2.4 Further Assurances. Toronto Dominion (Texas) will, at the expense of the Credit
Parties and at any time and from time to time, promptly execute and deliver all further instruments
and documents (including, without limitation, assignments of all collateral documents heretofore
executed as security for the Credit Agreement and the Notes and which name Toronto Dominion
(Texas) as secured party, assignee, mortgagee or the like), and take all further action, that may
be necessary or desirable, or that Toronto Dominion (Texas) may reasonably request, in order to
transfer any of the estates, properties, rights, powers and duties granted or purported to be
granted hereby or to enable TD Bank to exercise and enforce its rights and remedies under the
Collateral Documents.
3. Amendments to Credit Agreement.
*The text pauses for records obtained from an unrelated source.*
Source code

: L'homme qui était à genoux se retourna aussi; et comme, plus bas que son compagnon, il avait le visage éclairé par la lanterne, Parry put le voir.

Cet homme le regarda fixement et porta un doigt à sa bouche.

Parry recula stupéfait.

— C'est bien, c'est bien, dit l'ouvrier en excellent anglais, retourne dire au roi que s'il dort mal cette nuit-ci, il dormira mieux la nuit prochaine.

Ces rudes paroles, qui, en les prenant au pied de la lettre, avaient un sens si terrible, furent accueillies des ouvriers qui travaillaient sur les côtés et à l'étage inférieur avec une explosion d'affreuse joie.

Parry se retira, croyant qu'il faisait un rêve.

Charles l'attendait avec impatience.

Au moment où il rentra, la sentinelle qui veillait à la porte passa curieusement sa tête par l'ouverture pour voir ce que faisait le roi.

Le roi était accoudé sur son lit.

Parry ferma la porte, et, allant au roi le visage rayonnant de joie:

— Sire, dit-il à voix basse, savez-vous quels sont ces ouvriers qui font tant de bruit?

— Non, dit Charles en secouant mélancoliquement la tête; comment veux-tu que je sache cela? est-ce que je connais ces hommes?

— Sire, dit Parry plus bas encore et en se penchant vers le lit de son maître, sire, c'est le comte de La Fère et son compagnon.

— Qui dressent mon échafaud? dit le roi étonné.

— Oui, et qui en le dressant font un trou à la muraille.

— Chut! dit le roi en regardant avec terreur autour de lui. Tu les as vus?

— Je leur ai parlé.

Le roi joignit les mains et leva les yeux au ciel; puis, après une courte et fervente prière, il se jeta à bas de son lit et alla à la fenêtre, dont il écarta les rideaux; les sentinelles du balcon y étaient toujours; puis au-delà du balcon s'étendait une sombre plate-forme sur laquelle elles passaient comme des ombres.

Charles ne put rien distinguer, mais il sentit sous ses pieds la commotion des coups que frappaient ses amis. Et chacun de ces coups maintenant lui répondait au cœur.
The parties hereto hereby agree that, effective on
the Effective Date, the Credit Agreement is hereby amended as follows:
3.1 The following defined terms are hereby deleted in their entirety from Section 1.01 of the
Credit Agreement: “Acquisition Availability”, “Acquisition Borrowing(s)”, “Acquisition
Certificate”, “Acquisition Line Notes”, “Acquisition Loan”, “Acquisition Loan Availability Period”,
“Acquisition Loan Commitment”, “Acquisition Loan Maturity Date”, “Applicable Acquisition Loan
Percentage”, “Copyright Security Agreement”, “Patent Security Agreement”, “Trademark Security
Agreement” and “Unused Acquisition Loan Fee”, and all references to Acquisition Availability,
Acquisition Borrowing(s), Acquisition Certificate, Acquisition Line Notes, Acquisition Loan,
Acquisition Loan Availability Period, Acquisition Loan Commitment, Acquisition Loan Maturity Date,
Applicable Acquisition Loan Percentage, Permitted Acquisition, Copyright Security Agreement, Patent
Security Agreement and Trademark Security Agreement and Unused Acquisition Loan Fee are hereby
deleted from the Credit Agreement; and Exhibit A (Acquisition Certificate) and Exhibit B
(Acquisition Line Note) are hereby deleted from the Credit Agreement.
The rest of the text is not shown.